This is just like the last one, but oriented the other way. The graphs intersect at x = -3 and 4.
So, the area is just
∫[-3,4] f(x)-g(x) dx
where
f(x) = (16-x^2)/2
g(x) = (4-x)/2
So, the area is just
∫[-3,4] f(x)-g(x) dx
where
f(x) = (16-x^2)/2
g(x) = (4-x)/2
http://www.wolframalpha.com/input/?i=plot+2y%3D16-x%5E2+%2C+x%2B2y%3D4
Find the intersection of the two graphs, you only really need the x values.
take vertical slices.
so the height of a slice is (8-x^2/2) - (2 - x/2)
= 6 - x^2/2 + x/2
take the definite integral of that from the left x to the right x of your intersection points
First, let's find the points of intersection between the two curves:
1. The equation 2y = 16 - x^2 can be rewritten as y = 8 - (1/2)x^2.
2. The equation x + 2y = 4 can be rewritten as y = (4 - x)/2.
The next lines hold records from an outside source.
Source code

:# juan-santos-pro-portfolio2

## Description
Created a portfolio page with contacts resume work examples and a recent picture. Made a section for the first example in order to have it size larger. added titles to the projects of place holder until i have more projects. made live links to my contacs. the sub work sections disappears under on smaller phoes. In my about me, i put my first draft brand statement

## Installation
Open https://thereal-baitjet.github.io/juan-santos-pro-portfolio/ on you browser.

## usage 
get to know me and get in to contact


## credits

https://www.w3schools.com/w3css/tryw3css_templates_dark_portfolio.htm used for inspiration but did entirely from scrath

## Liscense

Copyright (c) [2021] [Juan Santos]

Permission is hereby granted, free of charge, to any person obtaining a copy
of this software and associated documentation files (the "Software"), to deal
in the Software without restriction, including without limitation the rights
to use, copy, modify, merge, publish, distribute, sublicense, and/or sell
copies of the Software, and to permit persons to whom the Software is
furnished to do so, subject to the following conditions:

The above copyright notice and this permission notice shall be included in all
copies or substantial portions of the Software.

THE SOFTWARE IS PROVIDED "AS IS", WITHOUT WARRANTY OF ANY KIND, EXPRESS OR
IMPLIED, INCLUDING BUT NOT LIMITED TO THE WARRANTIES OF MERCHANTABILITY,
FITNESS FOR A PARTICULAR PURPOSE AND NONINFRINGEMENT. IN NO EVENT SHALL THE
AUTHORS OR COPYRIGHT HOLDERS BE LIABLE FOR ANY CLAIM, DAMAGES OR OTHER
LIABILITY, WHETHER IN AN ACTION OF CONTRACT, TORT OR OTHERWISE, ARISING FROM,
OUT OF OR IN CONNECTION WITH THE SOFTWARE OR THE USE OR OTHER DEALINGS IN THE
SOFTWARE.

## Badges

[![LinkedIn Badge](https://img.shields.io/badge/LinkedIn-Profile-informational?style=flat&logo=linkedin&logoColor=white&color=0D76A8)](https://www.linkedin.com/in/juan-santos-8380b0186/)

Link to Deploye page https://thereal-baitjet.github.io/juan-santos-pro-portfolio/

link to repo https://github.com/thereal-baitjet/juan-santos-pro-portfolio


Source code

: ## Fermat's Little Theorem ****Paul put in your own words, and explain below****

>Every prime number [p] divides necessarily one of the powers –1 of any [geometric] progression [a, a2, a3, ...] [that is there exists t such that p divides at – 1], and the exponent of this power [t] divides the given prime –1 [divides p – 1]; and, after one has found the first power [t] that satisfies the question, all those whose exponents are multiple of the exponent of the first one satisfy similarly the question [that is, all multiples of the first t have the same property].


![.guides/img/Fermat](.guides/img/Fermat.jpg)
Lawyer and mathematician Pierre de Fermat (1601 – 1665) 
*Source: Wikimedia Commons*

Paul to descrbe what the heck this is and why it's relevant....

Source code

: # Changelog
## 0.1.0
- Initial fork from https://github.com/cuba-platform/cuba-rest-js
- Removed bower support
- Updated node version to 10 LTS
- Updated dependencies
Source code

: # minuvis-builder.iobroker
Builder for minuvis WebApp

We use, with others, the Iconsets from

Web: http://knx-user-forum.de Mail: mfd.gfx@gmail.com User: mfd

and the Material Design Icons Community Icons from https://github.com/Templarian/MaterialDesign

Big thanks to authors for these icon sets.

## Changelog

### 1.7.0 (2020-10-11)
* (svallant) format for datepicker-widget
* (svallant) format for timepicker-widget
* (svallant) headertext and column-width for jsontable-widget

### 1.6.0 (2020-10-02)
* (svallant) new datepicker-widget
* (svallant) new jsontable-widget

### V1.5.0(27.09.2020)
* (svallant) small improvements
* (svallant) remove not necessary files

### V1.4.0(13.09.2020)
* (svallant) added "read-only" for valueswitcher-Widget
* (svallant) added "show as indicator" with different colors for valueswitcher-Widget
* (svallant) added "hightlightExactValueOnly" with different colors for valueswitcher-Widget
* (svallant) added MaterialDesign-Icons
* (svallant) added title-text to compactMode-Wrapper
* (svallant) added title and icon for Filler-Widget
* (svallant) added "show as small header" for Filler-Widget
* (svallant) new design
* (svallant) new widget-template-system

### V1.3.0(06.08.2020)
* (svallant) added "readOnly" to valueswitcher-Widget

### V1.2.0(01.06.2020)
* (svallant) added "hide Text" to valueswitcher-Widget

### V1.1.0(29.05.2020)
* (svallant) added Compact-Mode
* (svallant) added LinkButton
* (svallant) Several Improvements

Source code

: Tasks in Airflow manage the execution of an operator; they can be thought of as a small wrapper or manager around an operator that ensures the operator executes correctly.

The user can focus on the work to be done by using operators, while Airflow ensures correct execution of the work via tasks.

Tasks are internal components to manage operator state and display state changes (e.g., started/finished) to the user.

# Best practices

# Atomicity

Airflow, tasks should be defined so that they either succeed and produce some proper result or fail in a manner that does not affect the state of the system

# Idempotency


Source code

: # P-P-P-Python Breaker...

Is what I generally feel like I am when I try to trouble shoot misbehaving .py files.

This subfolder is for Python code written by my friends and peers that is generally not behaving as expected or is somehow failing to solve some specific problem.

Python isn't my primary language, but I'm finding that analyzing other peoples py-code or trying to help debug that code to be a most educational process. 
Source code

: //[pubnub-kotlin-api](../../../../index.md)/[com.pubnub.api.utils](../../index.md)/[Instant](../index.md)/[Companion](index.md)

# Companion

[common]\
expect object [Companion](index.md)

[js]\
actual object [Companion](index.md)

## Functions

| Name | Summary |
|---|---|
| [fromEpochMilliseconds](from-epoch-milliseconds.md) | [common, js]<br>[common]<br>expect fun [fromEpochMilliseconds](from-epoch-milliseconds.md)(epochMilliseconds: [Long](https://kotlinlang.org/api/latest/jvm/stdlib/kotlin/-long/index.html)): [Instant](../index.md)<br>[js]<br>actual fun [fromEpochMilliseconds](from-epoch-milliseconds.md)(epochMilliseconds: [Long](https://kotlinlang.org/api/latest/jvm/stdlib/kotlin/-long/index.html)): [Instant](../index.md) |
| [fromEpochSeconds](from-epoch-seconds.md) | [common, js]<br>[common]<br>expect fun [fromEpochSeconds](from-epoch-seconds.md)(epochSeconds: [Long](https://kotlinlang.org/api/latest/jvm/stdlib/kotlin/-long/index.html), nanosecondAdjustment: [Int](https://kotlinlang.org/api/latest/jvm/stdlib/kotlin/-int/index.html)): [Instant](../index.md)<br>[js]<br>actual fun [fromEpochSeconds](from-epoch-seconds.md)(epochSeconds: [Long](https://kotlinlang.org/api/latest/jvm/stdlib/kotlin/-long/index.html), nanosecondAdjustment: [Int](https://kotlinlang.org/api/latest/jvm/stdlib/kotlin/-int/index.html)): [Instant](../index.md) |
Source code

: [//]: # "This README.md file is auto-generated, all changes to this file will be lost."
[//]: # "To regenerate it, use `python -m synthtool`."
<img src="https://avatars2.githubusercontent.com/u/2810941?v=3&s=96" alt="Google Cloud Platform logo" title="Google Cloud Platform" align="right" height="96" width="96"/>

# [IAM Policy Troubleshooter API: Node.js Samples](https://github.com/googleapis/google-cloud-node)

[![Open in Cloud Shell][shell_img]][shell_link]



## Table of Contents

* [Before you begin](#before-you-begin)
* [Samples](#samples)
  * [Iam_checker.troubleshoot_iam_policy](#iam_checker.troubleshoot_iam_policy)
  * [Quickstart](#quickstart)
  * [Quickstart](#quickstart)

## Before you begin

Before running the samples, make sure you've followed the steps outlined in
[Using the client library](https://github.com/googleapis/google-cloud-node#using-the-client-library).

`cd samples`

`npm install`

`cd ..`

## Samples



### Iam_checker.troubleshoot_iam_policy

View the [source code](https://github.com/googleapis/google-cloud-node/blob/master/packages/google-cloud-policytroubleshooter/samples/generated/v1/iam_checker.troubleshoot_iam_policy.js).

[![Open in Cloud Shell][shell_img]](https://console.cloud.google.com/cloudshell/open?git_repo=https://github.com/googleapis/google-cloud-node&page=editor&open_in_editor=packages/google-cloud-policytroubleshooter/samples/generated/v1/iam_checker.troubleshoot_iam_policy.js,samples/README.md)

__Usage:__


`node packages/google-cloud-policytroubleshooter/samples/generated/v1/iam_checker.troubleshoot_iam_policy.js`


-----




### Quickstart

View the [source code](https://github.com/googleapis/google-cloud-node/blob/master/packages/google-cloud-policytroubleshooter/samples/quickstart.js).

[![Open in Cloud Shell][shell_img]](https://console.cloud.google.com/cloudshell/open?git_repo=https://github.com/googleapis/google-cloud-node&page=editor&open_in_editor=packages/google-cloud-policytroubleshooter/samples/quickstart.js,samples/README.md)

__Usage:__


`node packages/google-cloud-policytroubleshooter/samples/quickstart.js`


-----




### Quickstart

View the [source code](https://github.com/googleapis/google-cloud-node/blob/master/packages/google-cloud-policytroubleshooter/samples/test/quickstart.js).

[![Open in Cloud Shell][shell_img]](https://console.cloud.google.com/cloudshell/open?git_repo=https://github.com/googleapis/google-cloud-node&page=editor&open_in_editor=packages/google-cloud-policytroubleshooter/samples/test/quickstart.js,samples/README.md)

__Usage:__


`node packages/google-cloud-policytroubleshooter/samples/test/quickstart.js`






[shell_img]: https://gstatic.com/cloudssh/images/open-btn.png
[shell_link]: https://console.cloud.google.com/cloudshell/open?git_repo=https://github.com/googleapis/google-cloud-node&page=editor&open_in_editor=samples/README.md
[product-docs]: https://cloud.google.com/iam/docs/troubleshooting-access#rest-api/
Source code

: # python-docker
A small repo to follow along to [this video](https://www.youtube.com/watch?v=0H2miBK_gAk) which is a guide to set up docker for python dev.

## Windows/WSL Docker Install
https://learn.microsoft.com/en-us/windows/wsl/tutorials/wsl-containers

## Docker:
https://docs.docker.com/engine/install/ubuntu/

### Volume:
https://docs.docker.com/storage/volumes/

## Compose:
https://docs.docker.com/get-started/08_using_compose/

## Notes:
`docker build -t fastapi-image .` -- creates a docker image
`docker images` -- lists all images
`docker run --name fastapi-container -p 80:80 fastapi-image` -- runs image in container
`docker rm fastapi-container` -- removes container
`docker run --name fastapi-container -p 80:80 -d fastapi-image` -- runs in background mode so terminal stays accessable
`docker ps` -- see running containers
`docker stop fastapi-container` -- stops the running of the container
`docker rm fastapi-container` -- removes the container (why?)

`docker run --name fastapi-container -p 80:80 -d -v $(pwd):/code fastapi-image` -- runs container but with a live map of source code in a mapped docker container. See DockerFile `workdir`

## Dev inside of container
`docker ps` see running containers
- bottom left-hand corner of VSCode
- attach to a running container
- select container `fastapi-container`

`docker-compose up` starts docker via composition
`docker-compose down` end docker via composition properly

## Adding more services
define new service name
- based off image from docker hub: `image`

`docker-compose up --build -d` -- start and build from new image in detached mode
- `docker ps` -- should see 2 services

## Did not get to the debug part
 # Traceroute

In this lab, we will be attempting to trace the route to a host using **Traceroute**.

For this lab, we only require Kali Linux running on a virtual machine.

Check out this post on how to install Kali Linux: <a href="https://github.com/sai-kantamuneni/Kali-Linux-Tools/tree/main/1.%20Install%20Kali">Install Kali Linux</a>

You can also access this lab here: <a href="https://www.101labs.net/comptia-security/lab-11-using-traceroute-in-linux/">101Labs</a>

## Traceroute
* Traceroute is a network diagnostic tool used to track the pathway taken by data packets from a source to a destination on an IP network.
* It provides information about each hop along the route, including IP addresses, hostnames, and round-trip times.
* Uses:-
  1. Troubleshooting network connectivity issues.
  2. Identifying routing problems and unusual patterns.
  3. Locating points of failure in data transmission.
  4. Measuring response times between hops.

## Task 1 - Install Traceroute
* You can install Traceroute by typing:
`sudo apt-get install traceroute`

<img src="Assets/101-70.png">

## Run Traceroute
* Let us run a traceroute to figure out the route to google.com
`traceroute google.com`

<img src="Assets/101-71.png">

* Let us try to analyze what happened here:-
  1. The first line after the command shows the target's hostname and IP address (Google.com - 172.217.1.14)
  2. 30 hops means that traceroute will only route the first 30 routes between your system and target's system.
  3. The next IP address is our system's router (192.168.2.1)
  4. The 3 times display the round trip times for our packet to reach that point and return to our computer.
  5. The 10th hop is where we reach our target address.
Now, set the two equations equal to each other to find the x-coordinate at the points of intersection:
8 - (1/2)x^2 = (4 - x)/2.
Multiply both sides of the equation by 2 to get rid of the fractions:
16 - x^2 = 4 - x.
Rearrange the equation to get a quadratic equation:
x^2 - x - 12 = 0.
This equation can be factored as (x - 4)(x + 3) = 0.
So, x = 4 or x = -3.
When x = 4, substitute it into y = 8 - (1/2)x^2 to get y = 8 - (1/2)(4)^2 = 8 - 8 = 0.
When x = -3, substitute it into y = 8 - (1/2)x^2 to get y = 8 - (1/2)(-3)^2 = 8 - 4.5 = 3.5.
Therefore, the two curves intersect at the points (4, 0) and (-3, 3.5).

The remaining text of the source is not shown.